Would you count how many lines of the material below hold the string "Xyce"? Give only the number.

::: Provided data :::

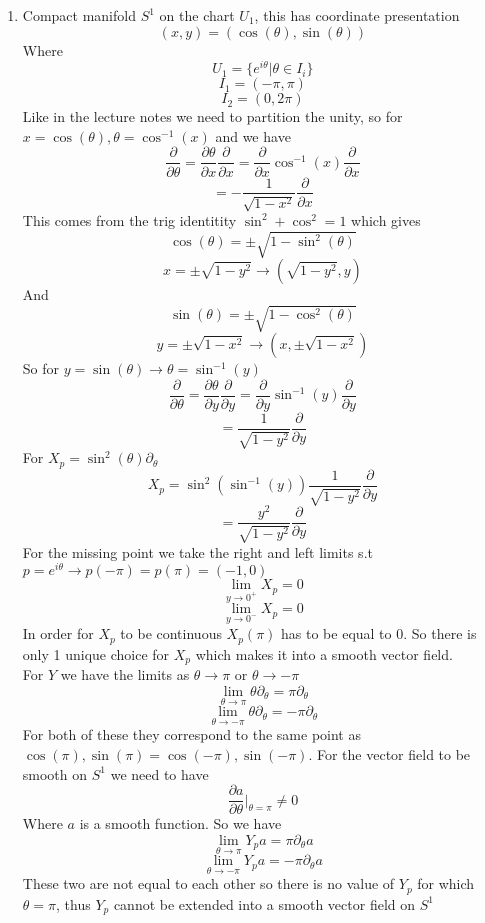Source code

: \documentclass[12pt]{article}
\begin{document}
\begin{enumerate}
\item Compact manifold $S^1$ on the chart $U_1$, this has coordinate presentation 
$$ (x,y) = (\cos(\theta), \sin(\theta)) $$
Where 
$$ U_1 = \{ e^{i \theta} | \theta \in I_i \} $$
$$ I_1 = ( - \pi, \pi ) $$
$$ I_2 = (0, 2\pi) $$
Like in the lecture notes we need to partition the unity, so for $x = \cos (\theta), \theta = \cos^{-1} (x)$ and we have 
$$ \frac{\partial}{\partial \theta} = \frac{\partial \theta}{\partial x} \frac{\partial}{\partial x} = \frac{\partial}{\partial x} \cos^{-1} (x) \frac{\partial}{\partial x} $$
$$ = - \frac{1}{\sqrt{1-x^2}} \frac{\partial}{\partial x} $$
This comes from the trig identitity $\sin^2 + \cos^2 =1$ which gives 
$$ \cos (\theta) = \pm \sqrt{1-\sin^2 (\theta)} $$
$$ x = \pm \sqrt{1-y^2} \rightarrow (\sqrt{1-y^2}, y) $$
And 
$$ \sin (\theta) = \pm \sqrt{1- \cos^2 (\theta) } $$
$$ y = \pm \sqrt{1- x^2} \rightarrow (x, \pm \sqrt{1-x^2}) $$
So for $y = \sin (\theta) \rightarrow \theta = \sin^{-1} (y) $
$$ \frac{\partial}{\partial \theta} = \frac{\partial \theta}{\partial y} \frac{\partial}{\partial y} = \frac{\partial}{\partial y} \sin^{-1} (y) \frac{\partial}{\partial y} $$
$$ = \frac{1}{\sqrt{1-y^2}} \frac{\partial}{\partial y} $$
For $X_p = \sin^2 ( \theta) \partial_{\theta}$
$$ X_p = \sin^2 ( \sin^{-1} (y)) \frac{1}{\sqrt{1-y^2}} \frac{\partial}{\partial y} $$
$$ = \frac{y^2}{\sqrt{1-y^2}} \frac{\partial}{\partial y} $$
For the missing point we take the right and left limits s.t $p = e^{i \theta} \rightarrow p(- \pi) = p( \pi) = (-1,0)$ 
$$ \lim_{y \to 0^+} X_p =0 $$
$$ \lim_{y \to 0^-} X_p =0 $$
In order for $X_p$ to be continuous $X_p (\pi)$ has to be equal to 0. So there is only 1 unique choice for $X_p$ which makes it into a smooth vector field. 
\\
For $Y$ we have the limits as $\theta \to \pi$ or $\theta \to - \pi$ 
$$ \lim_{\theta \to \pi} \theta \partial_{\theta} = \pi \partial_{\theta} $$
$$ \lim_{\theta \to - \pi} \theta \partial_{\theta} = - \pi \partial_{\theta} $$
For both of these they correspond to the same point as $\cos(\pi), \sin(\pi) = \cos(-\pi), \sin(-\pi)$. 
For the vector field to be smooth on $S^1$ we need to have 
$$ \frac{\partial a}{\partial \theta} |_{\theta = \pi} \neq 0 $$
Where $a$ is a smooth function. So we have 
$$ \lim_{\theta \to \pi} Y_p a = \pi \partial_{\theta} a $$
$$ \lim_{\theta \to - \pi} Y_p a = - \pi \partial_{\theta} a $$ 
These two are not equal to each other so there is no value of $Y_p$ for which $\theta = \pi$, thus $Y_p$ cannot be extended into a smooth vector field on $S^1$ 


\end{enumerate}
\end{document}

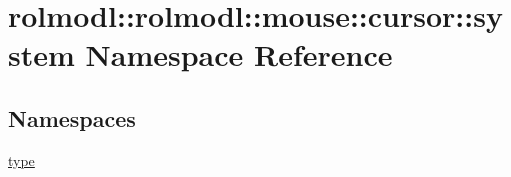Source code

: \hypertarget{namespacerolmodl_1_1rolmodl_1_1mouse_1_1cursor_1_1system}{}\section{rolmodl\+::rolmodl\+::mouse\+::cursor\+::system Namespace Reference}
\label{namespacerolmodl_1_1rolmodl_1_1mouse_1_1cursor_1_1system}
\subsection*{Namespaces}
\begin{DoxyCompactItemize}
\item 
 \mbox{\hyperlink{namespacerolmodl_1_1rolmodl_1_1mouse_1_1cursor_1_1system_1_1type}{type}}
\end{DoxyCompactItemize}

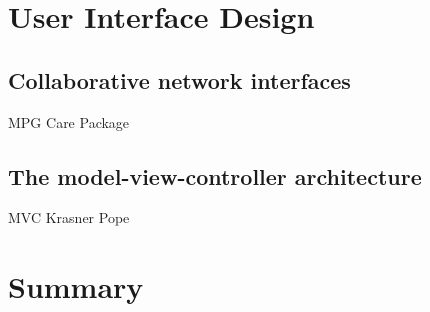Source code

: \section{User Interface Design}

\subsection{Collaborative network interfaces}
	MPG Care Package 
\subsection{The model-view-controller architecture}
\label{sec:mvc_background}
	MVC Krasner Pope 

\section{Summary}

	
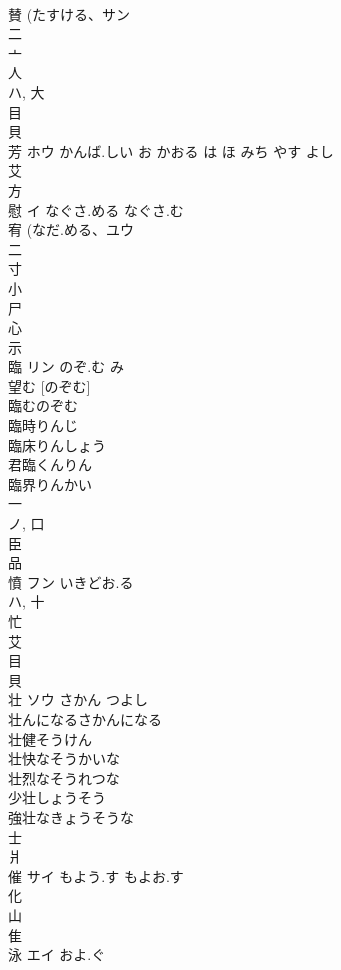 \documentclass[8pt]{extreport}
\begin{document}
\begin{CJK}{UTF8}{min}
\\	賛 (たすける、サン 
\\	二 
\\	亠 
\\	人 
\\	ハ, 大 
\\	目 
\\	貝 
\\	芳	ホウ	かんば.しい お かおる は ほ みち やす よし	
\\	艾 
\\	方 
\\	慰	イ	なぐさ.める なぐさ.む	
\\	宥 (なだ.める、ユウ 
\\	二 
\\	寸 
\\	小 
\\	尸 
\\	心 
\\	示 
\\	臨	リン	のぞ.む み	
\\	望む [のぞむ] 
\\	臨むのぞむ
\\	臨時りんじ
\\	臨床りんしょう
\\	君臨くんりん
\\	臨界りんかい
\\	一 
\\	ノ, 口 
\\	臣 
\\	品 
\\	憤	フン	いきどお.る	
\\	ハ, 十 
\\	忙 
\\	艾 
\\	目 
\\	貝 
\\	壮	ソウ	さかん つよし	
\\	壮んになるさかんになる
\\	壮健そうけん
\\	壮快なそうかいな
\\	壮烈なそうれつな
\\	少壮しょうそう
\\	強壮なきょうそうな
\\	士 
\\	爿 
\\	催	サイ	もよう.す もよお.す	
\\	化 
\\	山 
\\	隹 
\\	泳	エイ	およ.ぐ	

\end{CJK}
\end{document}
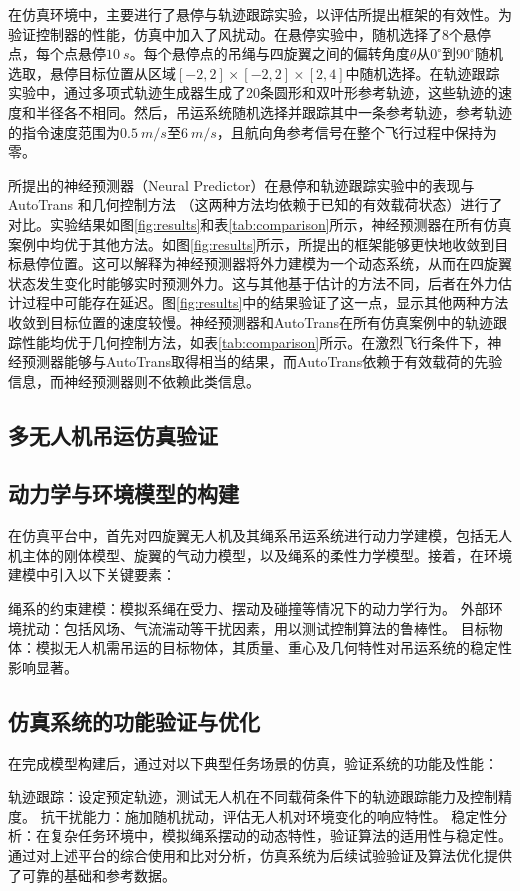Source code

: \documentclass[lang=chs, degree=master, blindreview=false, winfonts=true]{yanputhesis}
\begin{document}
在仿真环境中，主要进行了悬停与轨迹跟踪实验，以评估所提出框架的有效性。为验证控制器的性能，仿真中加入了风扰动。在悬停实验中，随机选择了8个悬停点，每个点悬停$10 \ s$。每个悬停点的吊绳与四旋翼之间的偏转角度$\theta$从$0^\circ$到$90^\circ$随机选取，悬停目标位置从区域$[-2, 2] \times [-2, 2] \times [2, 4]$中随机选择。在轨迹跟踪实验中，通过多项式轨迹生成器生成了20条圆形和双叶形参考轨迹，这些轨迹的速度和半径各不相同。然后，吊运系统随机选择并跟踪其中一条参考轨迹，参考轨迹的指令速度范围为$0.5 \ m/s$至$6 \ m/s$，且航向角参考信号在整个飞行过程中保持为零。

所提出的神经预测器（Neural Predictor）在悬停和轨迹跟踪实验中的表现与AutoTrans \cite{autotrans}和几何控制方法 \cite{geometric_control}（这两种方法均依赖于已知的有效载荷状态）进行了对比。实验结果如图\ref{fig:results}和表\ref{tab:comparison}所示，神经预测器在所有仿真案例中均优于其他方法。如图\ref{fig:results}所示，所提出的框架能够更快地收敛到目标悬停位置。这可以解释为神经预测器将外力建模为一个动态系统，从而在四旋翼状态发生变化时能够实时预测外力。这与其他基于估计的方法不同，后者在外力估计过程中可能存在延迟。图\ref{fig:results}中的结果验证了这一点，显示其他两种方法收敛到目标位置的速度较慢。神经预测器和AutoTrans在所有仿真案例中的轨迹跟踪性能均优于几何控制方法，如表\ref{tab:comparison}所示。在激烈飞行条件下，神经预测器能够与AutoTrans取得相当的结果，而AutoTrans依赖于有效载荷的先验信息，而神经预测器则不依赖此类信息。

\subsection{多无人机吊运仿真验证}
\subsection{动力学与环境模型的构建}
在仿真平台中，首先对四旋翼无人机及其绳系吊运系统进行动力学建模，包括无人机主体的刚体模型、旋翼的气动力模型，以及绳系的柔性力学模型。接着，在环境建模中引入以下关键要素：

绳系的约束建模：模拟系绳在受力、摆动及碰撞等情况下的动力学行为。
外部环境扰动：包括风场、气流湍动等干扰因素，用以测试控制算法的鲁棒性。
目标物体：模拟无人机需吊运的目标物体，其质量、重心及几何特性对吊运系统的稳定性影响显著。
\subsection{仿真系统的功能验证与优化}
在完成模型构建后，通过对以下典型任务场景的仿真，验证系统的功能及性能：

轨迹跟踪：设定预定轨迹，测试无人机在不同载荷条件下的轨迹跟踪能力及控制精度。
抗干扰能力：施加随机扰动，评估无人机对环境变化的响应特性。
稳定性分析：在复杂任务环境中，模拟绳系摆动的动态特性，验证算法的适用性与稳定性。
通过对上述平台的综合使用和比对分析，仿真系统为后续试验验证及算法优化提供了可靠的基础和参考数据。
\end{document}
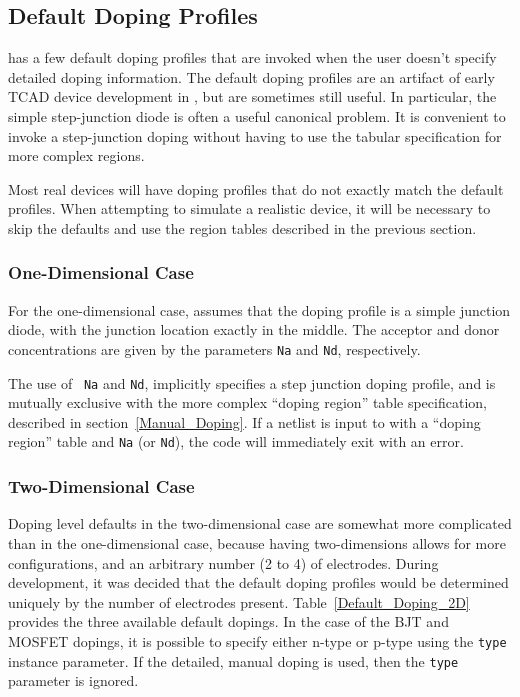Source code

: \newpage
\subsection{Default Doping Profiles}
\Xyce{} has a few default doping profiles that are invoked when the user
doesn't specify detailed doping information.  The default doping 
profiles are an artifact of early TCAD device development in \Xyce{}, but are 
sometimes still useful.  In particular, the simple step-junction diode
is often a useful canonical problem.  It is convenient to invoke a
step-junction doping without having to use the tabular specification
for more complex regions.

Most real devices will have doping profiles that do not exactly match the
default profiles.  When attempting to simulate a realistic device, it
will be necessary to skip the defaults and use the region tables described in
the previous section.

\subsubsection{One-Dimensional Case} \label{one_d_default_dope}
For the one-dimensional case, \Xyce{} assumes that the doping profile is a
simple junction diode, with the junction location exactly in the middle.  The
acceptor and donor concentrations are given by the parameters \texttt{Na} and
\texttt{Nd}, respectively.  

The use of ~\texttt{Na} and \texttt{Nd}, implicitly specifies a step junction
doping profile, and is mutually exclusive with the more complex ``doping
region'' table specification, described in section~\ref{Manual_Doping}.  If a
netlist is input to \Xyce{} with a ``doping region'' table and \texttt{Na} (or
\texttt{Nd}), the code will immediately exit with an error.

\subsubsection{Two-Dimensional Case} \label{two_d_default_dope}
Doping level defaults in the two-dimensional case are somewhat more complicated
than in the one-dimensional case, because having two-dimensions allows for more
configurations, and an arbitrary number (2 to 4) of electrodes.  During \Xyce{}
development, it was decided that the default doping profiles would be
determined uniquely by the number of electrodes present.
Table~\ref{Default_Doping_2D} provides the three available default dopings.  In
the case of the BJT and MOSFET dopings, it is possible to specify either n-type
or p-type using the \texttt{type} instance parameter.   If the detailed, manual
doping is used, then the \texttt{type} parameter is ignored.

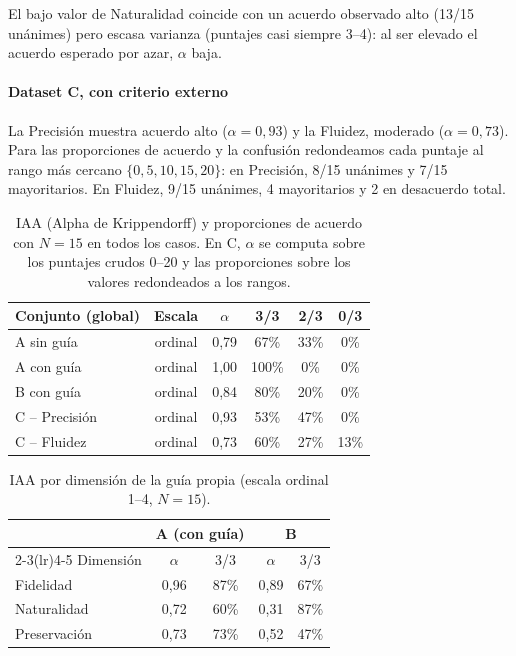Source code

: El bajo valor de Naturalidad coincide con un acuerdo observado alto
(13/15 unánimes) pero escasa varianza (puntajes casi siempre 3--4): al ser elevado
el acuerdo esperado por azar, $\alpha$ baja.


\paragraph{Dataset C, con criterio externo}

La Precisión muestra acuerdo alto ($\alpha=0{,}93$) y la Fluidez, moderado ($\alpha=0{,}73$). Para las
proporciones de acuerdo y la confusión redondeamos cada puntaje al rango más
cercano $\{0,5,10,15,20\}$: en Precisión, 8/15 unánimes y 7/15 mayoritarios. 
En Fluidez, 9/15 unánimes, 4 mayoritarios y 2 en desacuerdo total. 

\begin{table}[t]
\centering
\small
\begin{tabular}{lccccc}
\toprule
Conjunto (global) & Escala & $\alpha$ & 3/3 & 2/3 & 0/3 \\
\midrule
A sin guía       & ordinal & 0{,}79 & 67\% & 33\% & 0\% \\
A con guía       & ordinal & 1{,}00 & 100\% & 0\% & 0\% \\
B con guía       & ordinal & 0{,}84 & 80\% & 20\% & 0\% \\
C -- Precisión   & ordinal & 0{,}93 & 53\% & 47\% & 0\% \\
C -- Fluidez     & ordinal & 0{,}73 & 60\% & 27\% & 13\% \\
\bottomrule
\end{tabular}
\caption{IAA (Alpha de Krippendorff) y proporciones de acuerdo con $N=15$ en todos los casos. En C,
$\alpha$ se computa sobre los puntajes crudos 0--20 y las proporciones sobre los
valores redondeados a los rangos.}
\label{tab:iaa}
\end{table}

\begin{table}[t]
\centering
\small
\begin{tabular}{lcccc}
\toprule
 & \multicolumn{2}{c}{A (con guía)} & \multicolumn{2}{c}{B} \\
\cmidrule(lr){2-3}\cmidrule(lr){4-5}
Dimensión & $\alpha$ & 3/3 & $\alpha$ & 3/3 \\
\midrule
Fidelidad    & 0{,}96 & 87\% & 0{,}89 & 67\% \\
Naturalidad  & 0{,}72 & 60\% & 0{,}31 & 87\% \\
Preservación & 0{,}73 & 73\% & 0{,}52 & 47\% \\
\bottomrule
\end{tabular}
\caption{IAA por dimensión de la guía propia (escala ordinal 1--4, $N=15$).}
\label{tab:dims}
\end{table}

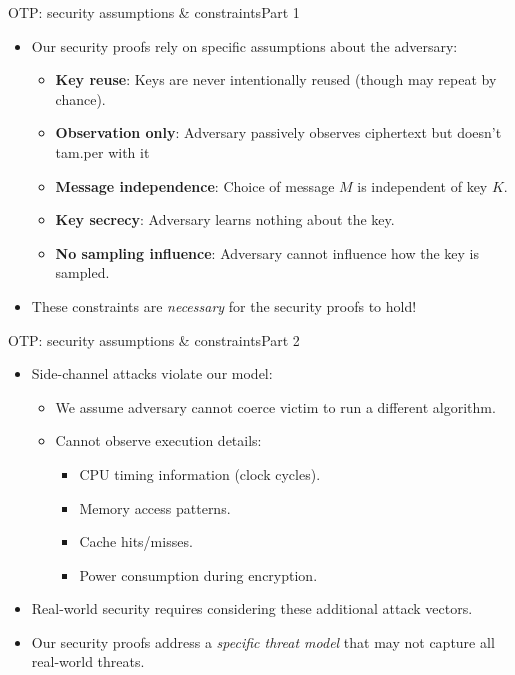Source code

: \documentclass[aspectratio=169, lualatex, handout]{beamer}
\begin{document}
\begin{frame}{OTP: security assumptions \& constraints}{Part 1}
	\begin{itemize}[<+->]
		\item Our security proofs rely on specific assumptions about the adversary:
		      \begin{itemize}[<+->]
			      \item \textbf{Key reuse}: Keys are never intentionally reused (though may repeat by chance).
			      \item \textbf{Observation only}: Adversary passively observes ciphertext but doesn't tam.per with it
			      \item \textbf{Message independence}: Choice of message $M$ is independent of key $K$.
			      \item \textbf{Key secrecy}: Adversary learns nothing about the key.
			      \item \textbf{No sampling influence}: Adversary cannot influence how the key is sampled.
		      \end{itemize}
		\item These constraints are \textit{necessary} for the security proofs to hold!
	\end{itemize}
\end{frame}

\begin{frame}{OTP: security assumptions \& constraints}{Part 2}
	\begin{itemize}[<+->]
		\item Side-channel attacks violate our model:
		      \begin{itemize}[<+->]
			      \item We assume adversary cannot coerce victim to run a different algorithm.
			      \item Cannot observe execution details:
			            \begin{itemize}[<+->]
				            \item CPU timing information (clock cycles).
				            \item Memory access patterns.
				            \item Cache hits/misses.
				            \item Power consumption during encryption.
			            \end{itemize}
		      \end{itemize}
		\item Real-world security requires considering these additional attack vectors.
		\item Our security proofs address a \textit{specific threat model} that may not capture all real-world threats.
	\end{itemize}
\end{frame}
\end{document}
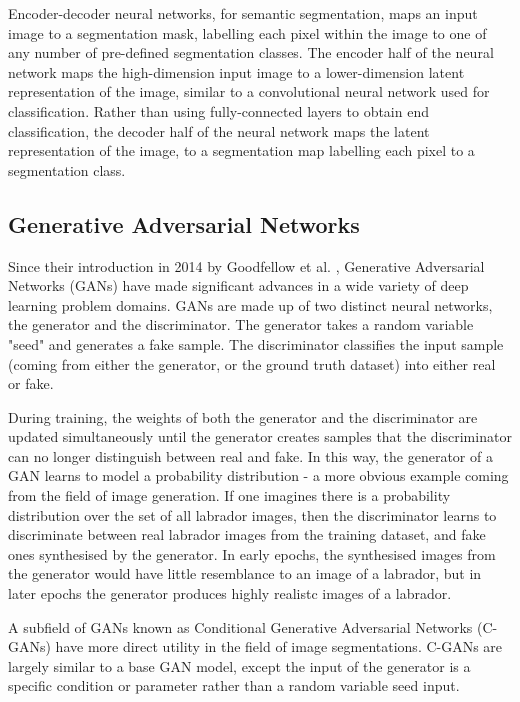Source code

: Encoder-decoder neural networks, for semantic segmentation, maps an input image
to a segmentation mask, labelling each pixel within the image to one of any
number of pre-defined segmentation classes. The encoder half of the neural
network maps the high-dimension input image to a lower-dimension latent
representation of the image, similar to a convolutional neural network used for
classification. Rather than using fully-connected layers to obtain end
classification, the decoder half of the neural network maps the latent
representation of the image, to a segmentation map labelling each pixel to a
segmentation class. \newline

\subsection{Generative Adversarial Networks}

Since their introduction in 2014 by Goodfellow et al.
\cite{goodfellowGenerativeAdversarialNets2014}, Generative Adversarial Networks
(GANs) have made significant advances in a wide variety of deep learning problem
domains. GANs are made up of two distinct neural networks, the generator and
the discriminator. The generator takes a random variable "seed" and generates a
fake sample. The discriminator classifies the input sample (coming from either
the generator, or the ground truth dataset) into either real or fake.
\newline

During training, the weights of both the generator and the discriminator are
updated simultaneously until the generator creates samples that the
discriminator can no longer distinguish between real and fake. In this way, the
generator of a GAN learns to model a probability distribution - a more obvious
example coming from the field of image generation. If one imagines there is a
probability distribution over the set of all labrador images, then the
discriminator learns to discriminate between real labrador images
from the training dataset, and fake ones synthesised by the generator.
In early epochs, the synthesised images from the generator would have little
resemblance to an image of a labrador, but in later epochs the generator produces highly realistc images of a labrador. \newline

A subfield of GANs known as Conditional Generative Adversarial Networks (C-GANs)
have more direct utility in the field of image segmentations. C-GANs are largely
similar to a base GAN model, except the input of the generator is a specific
condition or parameter rather than a random variable seed input. \newline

:::

--- Response box ---
5